▸ Given information:
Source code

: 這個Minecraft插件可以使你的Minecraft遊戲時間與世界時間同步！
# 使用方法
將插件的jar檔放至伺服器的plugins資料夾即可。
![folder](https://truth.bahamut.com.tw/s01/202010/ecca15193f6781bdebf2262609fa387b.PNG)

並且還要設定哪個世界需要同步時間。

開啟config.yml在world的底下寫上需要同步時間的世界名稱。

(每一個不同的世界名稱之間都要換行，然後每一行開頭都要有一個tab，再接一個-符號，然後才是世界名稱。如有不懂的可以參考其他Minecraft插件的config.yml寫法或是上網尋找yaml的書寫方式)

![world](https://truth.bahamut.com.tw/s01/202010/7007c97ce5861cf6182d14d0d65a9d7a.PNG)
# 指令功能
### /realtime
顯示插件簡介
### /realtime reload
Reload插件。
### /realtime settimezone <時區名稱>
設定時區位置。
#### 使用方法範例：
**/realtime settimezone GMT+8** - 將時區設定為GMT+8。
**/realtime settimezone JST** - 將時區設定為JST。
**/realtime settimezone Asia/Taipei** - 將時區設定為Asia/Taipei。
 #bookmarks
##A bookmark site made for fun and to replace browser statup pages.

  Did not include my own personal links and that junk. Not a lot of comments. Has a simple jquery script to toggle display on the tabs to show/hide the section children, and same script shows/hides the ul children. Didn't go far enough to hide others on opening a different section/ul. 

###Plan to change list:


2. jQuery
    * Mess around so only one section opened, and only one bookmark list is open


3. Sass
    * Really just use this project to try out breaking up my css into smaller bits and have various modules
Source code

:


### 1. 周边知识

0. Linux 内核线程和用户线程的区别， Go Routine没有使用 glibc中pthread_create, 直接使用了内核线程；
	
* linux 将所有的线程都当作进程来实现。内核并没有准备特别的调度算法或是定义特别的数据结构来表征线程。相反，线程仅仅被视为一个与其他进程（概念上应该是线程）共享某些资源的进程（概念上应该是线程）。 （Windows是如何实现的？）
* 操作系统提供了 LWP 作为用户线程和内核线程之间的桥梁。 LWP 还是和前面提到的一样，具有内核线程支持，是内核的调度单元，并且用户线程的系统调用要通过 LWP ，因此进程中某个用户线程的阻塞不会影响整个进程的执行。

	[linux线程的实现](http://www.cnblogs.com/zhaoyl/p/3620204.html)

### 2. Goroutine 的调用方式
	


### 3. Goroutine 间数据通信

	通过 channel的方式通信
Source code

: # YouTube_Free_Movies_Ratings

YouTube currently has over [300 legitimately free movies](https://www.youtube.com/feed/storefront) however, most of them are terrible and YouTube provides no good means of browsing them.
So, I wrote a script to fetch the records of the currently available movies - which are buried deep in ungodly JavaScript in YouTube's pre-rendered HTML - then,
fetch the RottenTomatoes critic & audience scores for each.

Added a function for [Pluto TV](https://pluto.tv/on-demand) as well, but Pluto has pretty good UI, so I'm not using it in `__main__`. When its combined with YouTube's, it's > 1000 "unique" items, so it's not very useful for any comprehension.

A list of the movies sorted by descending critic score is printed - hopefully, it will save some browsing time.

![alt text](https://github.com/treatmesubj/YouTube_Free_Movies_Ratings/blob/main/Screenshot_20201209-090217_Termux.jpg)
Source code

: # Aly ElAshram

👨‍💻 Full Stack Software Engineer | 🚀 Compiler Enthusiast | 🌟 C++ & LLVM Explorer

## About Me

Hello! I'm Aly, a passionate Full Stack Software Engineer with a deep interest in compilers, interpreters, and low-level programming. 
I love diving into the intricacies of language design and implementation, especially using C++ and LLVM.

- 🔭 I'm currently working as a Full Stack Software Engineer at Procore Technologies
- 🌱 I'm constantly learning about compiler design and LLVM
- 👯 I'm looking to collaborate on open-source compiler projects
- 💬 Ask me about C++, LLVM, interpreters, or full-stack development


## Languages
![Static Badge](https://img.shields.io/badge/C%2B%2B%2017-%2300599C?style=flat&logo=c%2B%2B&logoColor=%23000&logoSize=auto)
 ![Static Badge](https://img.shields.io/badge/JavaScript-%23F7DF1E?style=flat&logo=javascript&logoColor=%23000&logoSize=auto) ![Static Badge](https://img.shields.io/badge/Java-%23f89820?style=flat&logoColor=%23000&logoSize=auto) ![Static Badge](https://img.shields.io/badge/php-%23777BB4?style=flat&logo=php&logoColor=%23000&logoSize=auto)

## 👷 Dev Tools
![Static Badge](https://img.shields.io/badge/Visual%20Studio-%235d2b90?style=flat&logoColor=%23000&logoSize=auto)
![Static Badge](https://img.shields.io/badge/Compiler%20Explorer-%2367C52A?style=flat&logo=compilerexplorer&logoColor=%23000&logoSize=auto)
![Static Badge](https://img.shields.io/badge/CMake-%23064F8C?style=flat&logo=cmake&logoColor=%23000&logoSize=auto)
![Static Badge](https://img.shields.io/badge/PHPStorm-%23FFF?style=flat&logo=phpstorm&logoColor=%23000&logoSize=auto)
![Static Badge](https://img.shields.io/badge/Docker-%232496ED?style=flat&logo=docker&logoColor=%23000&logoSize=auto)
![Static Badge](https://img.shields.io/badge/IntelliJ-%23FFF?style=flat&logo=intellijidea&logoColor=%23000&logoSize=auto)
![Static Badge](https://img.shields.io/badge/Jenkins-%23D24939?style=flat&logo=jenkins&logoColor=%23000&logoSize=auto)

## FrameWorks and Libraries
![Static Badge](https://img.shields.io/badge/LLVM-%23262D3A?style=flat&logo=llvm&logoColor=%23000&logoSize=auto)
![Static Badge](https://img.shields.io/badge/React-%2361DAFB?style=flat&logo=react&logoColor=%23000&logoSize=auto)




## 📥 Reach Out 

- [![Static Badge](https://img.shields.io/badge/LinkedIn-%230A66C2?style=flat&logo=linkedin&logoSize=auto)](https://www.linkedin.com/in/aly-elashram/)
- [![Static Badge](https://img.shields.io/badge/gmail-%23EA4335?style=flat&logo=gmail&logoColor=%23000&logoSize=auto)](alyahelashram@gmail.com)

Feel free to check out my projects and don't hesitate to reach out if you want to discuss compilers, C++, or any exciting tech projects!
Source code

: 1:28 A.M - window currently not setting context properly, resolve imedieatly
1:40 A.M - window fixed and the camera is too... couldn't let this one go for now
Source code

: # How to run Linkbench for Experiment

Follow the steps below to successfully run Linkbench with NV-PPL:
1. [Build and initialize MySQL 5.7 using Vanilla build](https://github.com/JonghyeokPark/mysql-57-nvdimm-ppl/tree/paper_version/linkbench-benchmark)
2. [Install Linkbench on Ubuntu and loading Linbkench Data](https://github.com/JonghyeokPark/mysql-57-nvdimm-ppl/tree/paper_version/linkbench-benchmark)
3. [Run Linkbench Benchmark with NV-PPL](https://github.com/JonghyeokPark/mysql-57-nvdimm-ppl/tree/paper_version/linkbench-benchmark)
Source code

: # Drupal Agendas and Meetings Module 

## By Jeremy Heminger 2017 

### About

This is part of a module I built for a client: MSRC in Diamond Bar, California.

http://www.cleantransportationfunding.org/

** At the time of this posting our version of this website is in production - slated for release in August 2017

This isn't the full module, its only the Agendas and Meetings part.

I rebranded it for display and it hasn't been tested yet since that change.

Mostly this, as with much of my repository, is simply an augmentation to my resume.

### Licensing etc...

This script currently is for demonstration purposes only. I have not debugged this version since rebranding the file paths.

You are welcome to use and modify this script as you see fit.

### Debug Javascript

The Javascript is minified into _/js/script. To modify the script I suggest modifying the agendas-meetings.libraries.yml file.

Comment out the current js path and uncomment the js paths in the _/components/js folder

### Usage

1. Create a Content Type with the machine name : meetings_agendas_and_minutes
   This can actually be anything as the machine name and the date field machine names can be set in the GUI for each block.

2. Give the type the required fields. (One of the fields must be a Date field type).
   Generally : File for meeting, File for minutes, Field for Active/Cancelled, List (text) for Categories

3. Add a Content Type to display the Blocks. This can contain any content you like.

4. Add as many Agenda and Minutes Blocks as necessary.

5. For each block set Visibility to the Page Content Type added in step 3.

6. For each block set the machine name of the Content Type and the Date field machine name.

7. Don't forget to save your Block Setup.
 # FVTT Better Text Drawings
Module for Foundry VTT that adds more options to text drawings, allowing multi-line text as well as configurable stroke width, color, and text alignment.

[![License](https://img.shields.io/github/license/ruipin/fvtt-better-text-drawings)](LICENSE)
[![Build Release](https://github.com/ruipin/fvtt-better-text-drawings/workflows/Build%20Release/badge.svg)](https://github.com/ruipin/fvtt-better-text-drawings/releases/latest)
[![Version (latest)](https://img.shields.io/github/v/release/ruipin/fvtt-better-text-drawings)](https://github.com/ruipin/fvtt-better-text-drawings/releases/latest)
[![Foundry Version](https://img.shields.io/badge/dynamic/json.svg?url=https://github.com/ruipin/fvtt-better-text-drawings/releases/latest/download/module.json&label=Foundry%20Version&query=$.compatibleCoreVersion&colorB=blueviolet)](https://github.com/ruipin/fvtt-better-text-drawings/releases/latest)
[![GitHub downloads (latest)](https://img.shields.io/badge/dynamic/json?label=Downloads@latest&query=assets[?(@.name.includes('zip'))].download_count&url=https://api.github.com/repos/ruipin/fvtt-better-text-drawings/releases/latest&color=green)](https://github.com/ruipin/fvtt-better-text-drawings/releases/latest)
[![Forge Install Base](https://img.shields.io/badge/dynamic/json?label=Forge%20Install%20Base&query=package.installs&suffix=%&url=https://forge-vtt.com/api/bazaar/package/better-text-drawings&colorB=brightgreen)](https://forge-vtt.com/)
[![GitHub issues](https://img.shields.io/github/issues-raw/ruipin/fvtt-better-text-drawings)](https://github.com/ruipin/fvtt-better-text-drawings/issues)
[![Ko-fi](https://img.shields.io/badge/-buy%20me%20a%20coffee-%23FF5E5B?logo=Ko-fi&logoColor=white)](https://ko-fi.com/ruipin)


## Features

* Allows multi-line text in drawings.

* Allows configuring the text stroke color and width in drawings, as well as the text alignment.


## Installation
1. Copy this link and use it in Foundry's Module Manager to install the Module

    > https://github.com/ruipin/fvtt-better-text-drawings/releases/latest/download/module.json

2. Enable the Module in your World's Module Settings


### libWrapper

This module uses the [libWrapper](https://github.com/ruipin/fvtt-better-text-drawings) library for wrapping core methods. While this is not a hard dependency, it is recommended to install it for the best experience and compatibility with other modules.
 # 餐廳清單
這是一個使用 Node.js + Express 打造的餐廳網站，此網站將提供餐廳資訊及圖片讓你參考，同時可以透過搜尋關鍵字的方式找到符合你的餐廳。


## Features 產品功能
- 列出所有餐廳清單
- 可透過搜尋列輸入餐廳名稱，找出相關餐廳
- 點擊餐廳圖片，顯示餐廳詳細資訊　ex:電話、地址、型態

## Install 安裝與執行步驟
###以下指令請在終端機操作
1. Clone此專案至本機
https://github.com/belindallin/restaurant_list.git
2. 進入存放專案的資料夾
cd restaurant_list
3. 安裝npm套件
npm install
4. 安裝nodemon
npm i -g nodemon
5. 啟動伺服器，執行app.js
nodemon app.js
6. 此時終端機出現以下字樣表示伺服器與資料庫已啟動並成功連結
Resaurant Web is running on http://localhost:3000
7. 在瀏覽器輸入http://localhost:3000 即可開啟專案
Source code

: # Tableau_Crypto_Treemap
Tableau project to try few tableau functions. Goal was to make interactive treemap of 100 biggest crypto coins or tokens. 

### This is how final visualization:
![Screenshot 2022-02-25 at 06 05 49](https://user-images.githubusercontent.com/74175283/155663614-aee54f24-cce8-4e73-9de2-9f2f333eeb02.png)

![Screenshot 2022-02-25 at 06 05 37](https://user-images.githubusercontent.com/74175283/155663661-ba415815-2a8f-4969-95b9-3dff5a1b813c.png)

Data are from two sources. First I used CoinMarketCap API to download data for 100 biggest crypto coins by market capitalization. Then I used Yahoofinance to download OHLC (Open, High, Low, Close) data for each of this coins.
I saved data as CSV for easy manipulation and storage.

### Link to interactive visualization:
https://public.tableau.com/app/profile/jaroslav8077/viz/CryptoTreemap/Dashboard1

▸ Task to complete: The expected output is exactly the lines of the listing above between the line holding "have various modules" and the line holding "操作系统提供了 LWP 作为用户线程和内核线程之间的桥梁。", inclusive.

▸ Response to this task:
    * Really just use this project to try out breaking up my css into smaller bits and have various modules
Source code

:


### 1. 周边知识

0. Linux 内核线程和用户线程的区别， Go Routine没有使用 glibc中pthread_create, 直接使用了内核线程；
	
* linux 将所有的线程都当作进程来实现。内核并没有准备特别的调度算法或是定义特别的数据结构来表征线程。相反，线程仅仅被视为一个与其他进程（概念上应该是线程）共享某些资源的进程（概念上应该是线程）。 （Windows是如何实现的？）
* 操作系统提供了 LWP 作为用户线程和内核线程之间的桥梁。 LWP 还是和前面提到的一样，具有内核线程支持，是内核的调度单元，并且用户线程的系统调用要通过 LWP ，因此进程中某个用户线程的阻塞不会影响整个进程的执行。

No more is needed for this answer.